黄金の世界樹をバックに、闘衣を纏って威風堂々と仁王立ち!
煌くような金髪ロングがたゆたう!
「全ての世界と生命体を統べる『真・平和神マリシャス』降臨!!」
立ってるだけなのに、圧倒的な黄金のフォースが溢れている。ズズズ……!
ヤミロは周囲が軋むような威圧に気圧され、汗が頬を伝う。
あやふやな存在である概念だったものが肉体を得る事で、ハッキリ具現化された威圧があらわになったのだ。この世の誰も届き得ないほどの究極パワーが内包されている事だろう。
「ふふっ! これが肉体というものか……。素晴らしい。こうやって動くのは慣れないが、まぁ直慣れる」
手をにぎにぎしながら、冷徹な笑みをこぼす。
そしてアリエルの方へ掌を向ける。その緊迫感でヤミロはつい身構える。
「もはや、これでお前は用済みとなるワケだが……」
それでもアリエルは目を細めつつも不敵な笑みを崩さない。
その気になれば消す事も容易いとマリシャスは不敵に笑んでいる。不穏な空気が漂う最中、マリシャスは自ら手を下げる。
「ここまで尽くしてくれた忠誠心を無下にするなど無粋か。まぁ良い。これから世界の全てを地獄と化して、その絶望を食らう事を愉しみとしよう……。お前たちはその証人となるのだ。そしてゆくゆくは余が創世神となって全てを統べる存在となるのを目の辺りにするがいい!」
「その心遣い光栄ですわぁ……。貴方様がより素晴らしい人生を歩めるか、私も心が躍りますわぁ~」
アリエルは本当に恍惚と艶かしく笑う。
マリシャスは「人生ではない、“神生”なのだ」としたり顔で返す。
「ふはははははははははははははははははははははっ!!」
「あはははははははははははははははははははははっ!!」
二人の狂気じみた哄笑に、ヤミロは「とんでもねぇ事になったぜ……」とドギマギ。
マリシャスは指を鳴らすと、豪勢な装飾を拵えた王座が具現化された。そこへ腰掛ける。
しかも手元にグラスが具現化されて赤いワインがどこからか注がれてきた。それを口にしてグイッと飲み干す。

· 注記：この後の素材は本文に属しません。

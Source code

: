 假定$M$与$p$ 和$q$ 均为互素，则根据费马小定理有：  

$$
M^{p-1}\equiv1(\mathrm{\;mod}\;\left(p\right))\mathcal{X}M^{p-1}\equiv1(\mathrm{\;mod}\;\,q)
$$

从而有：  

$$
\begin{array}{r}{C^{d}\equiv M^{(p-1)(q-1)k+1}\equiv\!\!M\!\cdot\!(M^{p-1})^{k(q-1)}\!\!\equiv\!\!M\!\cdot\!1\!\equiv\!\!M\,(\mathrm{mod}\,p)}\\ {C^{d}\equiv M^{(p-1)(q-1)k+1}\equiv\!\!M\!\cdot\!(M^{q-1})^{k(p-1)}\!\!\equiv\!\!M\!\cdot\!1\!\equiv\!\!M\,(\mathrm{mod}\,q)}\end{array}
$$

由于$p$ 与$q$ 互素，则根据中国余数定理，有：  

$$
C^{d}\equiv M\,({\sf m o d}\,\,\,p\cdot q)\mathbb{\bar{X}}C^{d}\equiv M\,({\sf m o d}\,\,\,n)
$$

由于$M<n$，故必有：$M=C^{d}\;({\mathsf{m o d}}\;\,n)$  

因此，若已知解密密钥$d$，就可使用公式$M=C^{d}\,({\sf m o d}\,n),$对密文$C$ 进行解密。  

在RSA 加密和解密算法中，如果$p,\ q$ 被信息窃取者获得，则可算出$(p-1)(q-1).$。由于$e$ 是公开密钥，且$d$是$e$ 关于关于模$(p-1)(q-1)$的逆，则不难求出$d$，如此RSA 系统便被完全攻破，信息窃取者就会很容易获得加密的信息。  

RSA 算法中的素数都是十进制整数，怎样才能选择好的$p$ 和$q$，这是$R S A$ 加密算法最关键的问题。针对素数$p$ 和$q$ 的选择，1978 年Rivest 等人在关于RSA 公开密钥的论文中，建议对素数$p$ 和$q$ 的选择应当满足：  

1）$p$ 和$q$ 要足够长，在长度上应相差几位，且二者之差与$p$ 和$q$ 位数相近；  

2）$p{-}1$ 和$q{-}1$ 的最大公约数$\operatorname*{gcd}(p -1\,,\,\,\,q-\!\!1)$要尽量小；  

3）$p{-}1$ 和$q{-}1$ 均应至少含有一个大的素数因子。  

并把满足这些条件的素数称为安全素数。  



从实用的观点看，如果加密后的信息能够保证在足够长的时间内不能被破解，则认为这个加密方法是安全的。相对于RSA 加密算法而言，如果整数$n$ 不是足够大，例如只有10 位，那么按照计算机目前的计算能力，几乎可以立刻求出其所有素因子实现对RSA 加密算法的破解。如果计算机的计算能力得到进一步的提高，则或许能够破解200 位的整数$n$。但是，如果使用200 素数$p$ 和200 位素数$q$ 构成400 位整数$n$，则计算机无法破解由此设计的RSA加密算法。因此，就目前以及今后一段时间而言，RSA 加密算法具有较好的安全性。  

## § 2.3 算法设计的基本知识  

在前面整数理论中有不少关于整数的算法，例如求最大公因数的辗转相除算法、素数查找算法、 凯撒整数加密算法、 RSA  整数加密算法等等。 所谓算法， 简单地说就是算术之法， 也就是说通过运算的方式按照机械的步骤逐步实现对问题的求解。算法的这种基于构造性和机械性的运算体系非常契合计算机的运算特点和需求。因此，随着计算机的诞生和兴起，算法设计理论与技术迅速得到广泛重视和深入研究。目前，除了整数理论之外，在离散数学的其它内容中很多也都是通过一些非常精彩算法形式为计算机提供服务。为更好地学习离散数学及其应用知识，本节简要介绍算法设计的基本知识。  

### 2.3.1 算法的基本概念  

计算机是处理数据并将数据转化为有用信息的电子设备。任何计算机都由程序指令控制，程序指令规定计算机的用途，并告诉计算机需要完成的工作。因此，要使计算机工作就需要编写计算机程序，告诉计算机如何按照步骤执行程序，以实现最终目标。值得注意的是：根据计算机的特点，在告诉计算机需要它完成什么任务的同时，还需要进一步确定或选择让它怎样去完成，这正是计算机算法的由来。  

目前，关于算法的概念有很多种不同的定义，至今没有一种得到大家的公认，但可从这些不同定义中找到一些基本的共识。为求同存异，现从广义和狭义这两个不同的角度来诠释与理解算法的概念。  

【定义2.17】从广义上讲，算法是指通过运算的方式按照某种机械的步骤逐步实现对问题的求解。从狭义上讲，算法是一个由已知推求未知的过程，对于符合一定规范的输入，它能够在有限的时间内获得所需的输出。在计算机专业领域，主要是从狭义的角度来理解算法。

「……さてロープスレイ星の終焉を見届けるとしようか」
唯我独尊とばかりに、モニターへしたり顔を向ける。
ついに上層地殻ヘヴンプレートを灼熱地獄に変え、宇宙まで届く火柱の中から大厄災の不死鳥デマイズが抜け出していく。身を翻して、その光景を眺める。
《我ながら美しい光景であるぞ……! 灼熱の業火こそ、全てを凌駕する破壊の蹂躙と美麗の芸術よ!》
しかし! その灼熱が一部弾け飛ぶ!!
不死鳥の胸元の顔が驚きに変わっていく。
《むっ! あれは……!》
青白く灯る球状の障壁が窺える。
それはウロコのようにパラパラと剥がれていって、中から巨体の影が聳えていく!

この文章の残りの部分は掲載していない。